• [TASK DETAILS] Nothing but the lines from the top of the records through the line with "## Package Initialization" should be returned, exactly, and without pictures.

Saved entries
☆ ☆ ☆ ☆ ☆
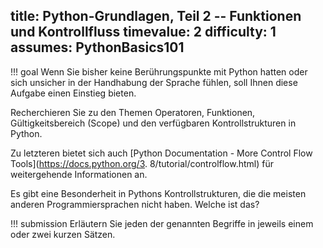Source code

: title: Python-Grundlagen, Teil 2 -- Funktionen und Kontrollfluss
timevalue: 2
difficulty: 1
assumes: PythonBasics101
---
!!! goal
    Wenn Sie bisher keine Berührungspunkte mit Python hatten oder sich unsicher in der 
    Handhabung der Sprache fühlen, soll Ihnen diese Aufgabe einen Einstieg bieten. 

Recherchieren Sie zu den Themen Operatoren, Funktionen, Gültigkeitsbereich (Scope) und den
verfügbaren Kontrollstrukturen in Python.

Zu letzteren bietet sich auch [Python Documentation - More Control Flow Tools](https://docs.python.org/3.
8/tutorial/controlflow.html) für weitergehende Informationen an.

Es gibt eine Besonderheit in Pythons Kontrollstrukturen, die die meisten anderen
Programmiersprachen nicht haben. Welche ist das?

!!! submission
    Erläutern Sie jeden der genannten Begriffe in jeweils einem oder zwei kurzen Sätzen.
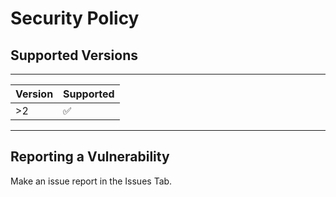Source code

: # Security Policy

## Supported Versions
________________________________
| Version | Supported          |
| ------- | ------------------ |
| >2       | :white_check_mark: |
________________________________

## Reporting a Vulnerability

Make an issue report in the Issues Tab.
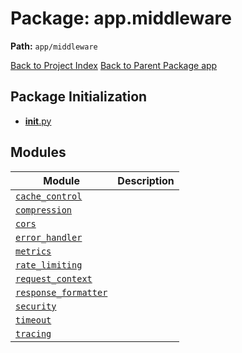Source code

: # Package: app.middleware

**Path:** `app/middleware`

[Back to Project Index](../../../index.md)
[Back to Parent Package app](../index.md)

## Package Initialization
- [__init__.py](init.md)

## Modules

| Module | Description |
| --- | --- |
| [`cache_control`](cache_control.md) |  |
| [`compression`](compression.md) |  |
| [`cors`](cors.md) |  |
| [`error_handler`](error_handler.md) |  |
| [`metrics`](metrics.md) |  |
| [`rate_limiting`](rate_limiting.md) |  |
| [`request_context`](request_context.md) |  |
| [`response_formatter`](response_formatter.md) |  |
| [`security`](security.md) |  |
| [`timeout`](timeout.md) |  |
| [`tracing`](tracing.md) |  |
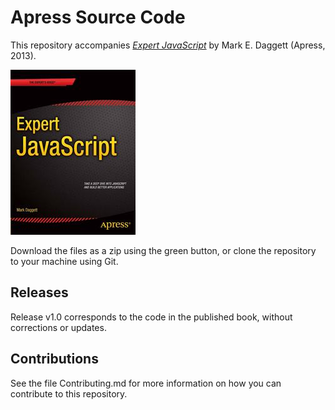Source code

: # Apress Source Code

This repository accompanies [*Expert JavaScript*](http://www.apress.com/9781430260974) by Mark E. Daggett (Apress, 2013).

![Cover image](9781430260974.jpg)

Download the files as a zip using the green button, or clone the repository to your machine using Git.

## Releases

Release v1.0 corresponds to the code in the published book, without corrections or updates.

## Contributions

See the file Contributing.md for more information on how you can contribute to this repository.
☆ ☆ ☆ ☆ ☆
• [WRITTEN SOLUTION]
Source code

: title: Python-Grundlagen, Teil 2 -- Funktionen und Kontrollfluss
timevalue: 2
difficulty: 1
assumes: PythonBasics101
---
!!! goal
    Wenn Sie bisher keine Berührungspunkte mit Python hatten oder sich unsicher in der 
    Handhabung der Sprache fühlen, soll Ihnen diese Aufgabe einen Einstieg bieten. 

Recherchieren Sie zu den Themen Operatoren, Funktionen, Gültigkeitsbereich (Scope) und den
verfügbaren Kontrollstrukturen in Python.

Zu letzteren bietet sich auch [Python Documentation - More Control Flow Tools](https://docs.python.org/3.
8/tutorial/controlflow.html) für weitergehende Informationen an.

Es gibt eine Besonderheit in Pythons Kontrollstrukturen, die die meisten anderen
Programmiersprachen nicht haben. Welche ist das?

!!! submission
    Erläutern Sie jeden der genannten Begriffe in jeweils einem oder zwei kurzen Sätzen.
Source code

: # Security Policy

## Supported Versions
________________________________
| Version | Supported          |
| ------- | ------------------ |
| >2       | :white_check_mark: |
________________________________

## Reporting a Vulnerability

Make an issue report in the Issues Tab.
Source code

: # Package: app.middleware

**Path:** `app/middleware`

[Back to Project Index](../../../index.md)
[Back to Parent Package app](../index.md)

## Package Initialization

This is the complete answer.